W- Je me souviens des commentaires youtube, les gens avaient dit "N'importe quoi c'est de la merde !" expliqué en dix lignes !
Bien sûr, et en même temps je comprends ! C'est pour ça que j'en veux à ces journalistes d'avoir balancé cette compile à la gueule des gens, genre "eh regardez ces marioles DIY, prenez ça dans la tronche bande de cons". Justement on parlait de décalage par rapport à la musique qu'on entend tous les jours. Bien entendu que quand t'entends ça tu te dis "mais qu'est-ce que c'est que ce bordel !" C'était une blague entre copains qui était faite pour être diffusée à petite échelle, mais pour la comprendre en l'occurrence il fallait avoir quelques codes de compréhension et pas considérer ça comme un "hommage à Nirvana".

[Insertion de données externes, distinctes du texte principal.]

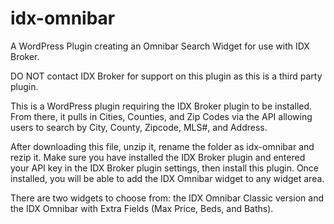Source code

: # idx-omnibar
A WordPress Plugin creating an Omnibar Search Widget for use with IDX Broker.

DO NOT contact IDX Broker for support on this plugin as this is a third party plugin.

This is a WordPress plugin requiring the IDX Broker plugin to be installed.
From there, it pulls in Cities, Counties, and Zip Codes via the API allowing users to search by City, County, Zipcode, MLS#, and Address.

After downloading this file, unzip it, rename the folder as idx-omnibar and rezip it.
Make sure you have installed the IDX Broker plugin and entered your API key in the IDX Broker plugin settings, then install this plugin. Once installed, you will be able to add the IDX Omnibar widget to any widget area.

There are two widgets to choose from: the IDX Omnibar Classic version and the IDX Omnibar with Extra Fields (Max Price, Beds, and Baths).
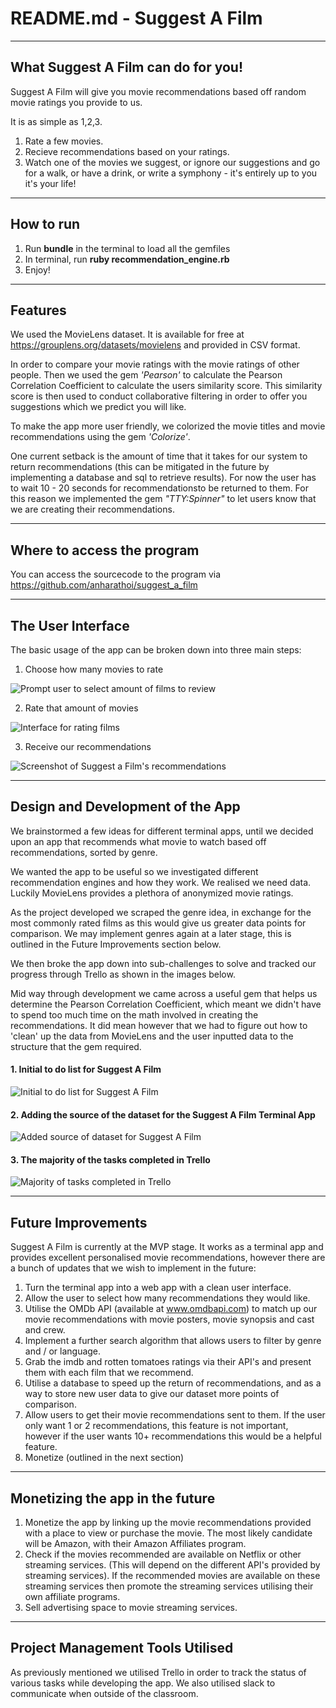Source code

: # README.md  - Suggest A Film
---
 
 ## What Suggest A Film can do for you!
 Suggest A Film will give you movie recommendations based off random movie ratings you provide to us.

It is as simple as 1,2,3.  
1) Rate a few movies.
2) Recieve recommendations based on your ratings.
3) Watch one of the movies we suggest, or ignore our suggestions and go for a walk, or have a drink, or write a symphony - it's entirely up to you it's your life!

---

## How to run
1. Run **bundle** in the terminal to load all the gemfiles
2. In terminal, run **ruby recommendation_engine.rb**
3. Enjoy!
---
##   Features
We used the MovieLens dataset. It is available for free at https://grouplens.org/datasets/movielens and provided in CSV format.  

In order to compare your movie ratings with the movie ratings of other people. Then we used the gem _'Pearson'_ to calculate the Pearson Correlation Coefficient to calculate the users similarity score.  This similarity score is then used to conduct collaborative filtering in order to offer you suggestions which we predict you will like.

To make the app more user friendly, we colorized the movie titles and movie recommendations using the gem _'Colorize'_.

One current setback is the amount of time that it takes for our system to return recommendations (this can be mitigated in the future by implementing a database and sql to retrieve results). For now the user has to wait 10 - 20 seconds for recommendationsto be returned to them.  For this reason we implemented the gem _"TTY:Spinner"_ to let users know that we are creating their recommendations.

---

## Where to access the program

You can access the sourcecode to the program via https://github.com/anharathoi/suggest_a_film

---

## The User Interface

The basic usage of the app can be broken down into three main steps:

1. Choose how many movies to rate

![Prompt user to select amount of films to review](/docs/userinterface1.png)

2. Rate that amount of movies 


![Interface for rating films](/docs/userinterface2.png)

3. Receive our recommendations 
   
![Screenshot of Suggest a Film's recommendations](/docs/userinterface3.png)


---

## Design and Development of the App

We brainstormed a few ideas for different terminal apps, until we decided upon an app that recommends what movie to watch based off recommendations, sorted by genre.  

We wanted the app to be useful so we investigated different recommendation engines and how they work.  We realised we need data.  Luckily MovieLens provides a plethora of anonymized movie ratings.

As the project developed we scraped the genre idea, in exchange for the most commonly rated films as this would give us greater data points for comparison.  We may implement genres again at a later stage, this is outlined in the Future Improvements section below.

We then broke the app down into sub-challenges to solve and tracked our progress through Trello as shown in the images below.

Mid way through development we came across a useful gem that helps us determine the Pearson Correlation Coefficient, which meant we didn't have to spend too much time on the math involved in creating the recommendations.  It did mean however that we had to figure out how to 'clean' up the data from MovieLens and the user inputted data to the structure that the gem required.

#### 1. Initial to do list for Suggest A Film

![Initial to do list for Suggest A Film](docs/trello_1.png)

#### 2. Adding the source of the dataset for the Suggest A Film Terminal App
![Added source of dataset for Suggest A Film](docs/trello_3.png)

#### 3. The majority of the tasks completed in Trello
![Majority of tasks completed in Trello](docs/trello_2.png)

---
## Future Improvements

Suggest A Film is currently at the MVP stage.  It works as a terminal app and provides excellent personalised movie recommendations, however there are a bunch of updates that we wish to implement in the future:
1. Turn the terminal app into a web app with a clean user interface.
2. Allow the user to select how many recommendations they would like.
3. Utilise the OMDb API (available at www.omdbapi.com) to match up our movie recommendations with movie posters, movie synopsis and cast and crew.
4. Implement a further search algorithm that allows users to filter by genre and / or language.
5. Grab the imdb and rotten tomatoes ratings via their API's and present them with each film that we recommend.
6. Utilise a database to speed up the return of recommendations, and as a way to store new user data to give our dataset more points of comparison.
7. Allow users to get their movie recommendations sent to them.  If the user only want 1 or 2 recommendations, this feature is not important, however if the user wants 10+ recommendations this would be a helpful feature.
8. Monetize (outlined in the next section)

--- 

## Monetizing the app in the future

1. Monetize the app by linking up the movie recommendations provided with a place to view or purchase the movie.  The most likely candidate will be Amazon, with their Amazon Affiliates program.
2. Check if the movies recommended are available on Netflix or other streaming services.  (This will depend on the different API's provided by streaming services).  If the recommended movies are available on these streaming services then promote the streaming services utilising their own affiliate programs.
3. Sell advertising space to movie streaming services.

---

## Project Management Tools Utilised

As previously mentioned we utilised Trello in order to track the status of various tasks while developing the app.  We also utilised slack to communicate when outside of the classroom.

L- Surtout quand ça commence à la flûte à bec, c'est évident que c'est pas sérieux.
Bien entendu ! Alors évidemment c'est un mélange des deux, une partie aimait vraiment Nirvana, mais l'idée c'est surtout de se marrer. Alors forcément quand tu balances ça en deux lignes aux gens sans rien contextualiser, ils vont réagir par le rejet (4). Je les comprends, même si je ne peux m'empêcher de voir quelque chose de ridicule dans leurs réactions. Ils sont dans ce truc de la simultanéité de la réponse qu'on retrouve dans les médias et sur Internet aujourd'hui. C'est à dire : je pense un truc, je suis derrière mon ordi et je vais balancer de la saloperie sans y avoir réfléchi plus de trois secondes, ni ne m'être renseigné sur le comment du pourquoi de qui sont ces gens et pourquoi ils font ça. Et surtout ils balancent du sens commun, parce qu'ils ne prennent pas de recul. Je les blâme pas. C'est la société spectaculaire marchande que je blâme.
L- Pour finir : c'est quoi le futur proche de Mon Cul ?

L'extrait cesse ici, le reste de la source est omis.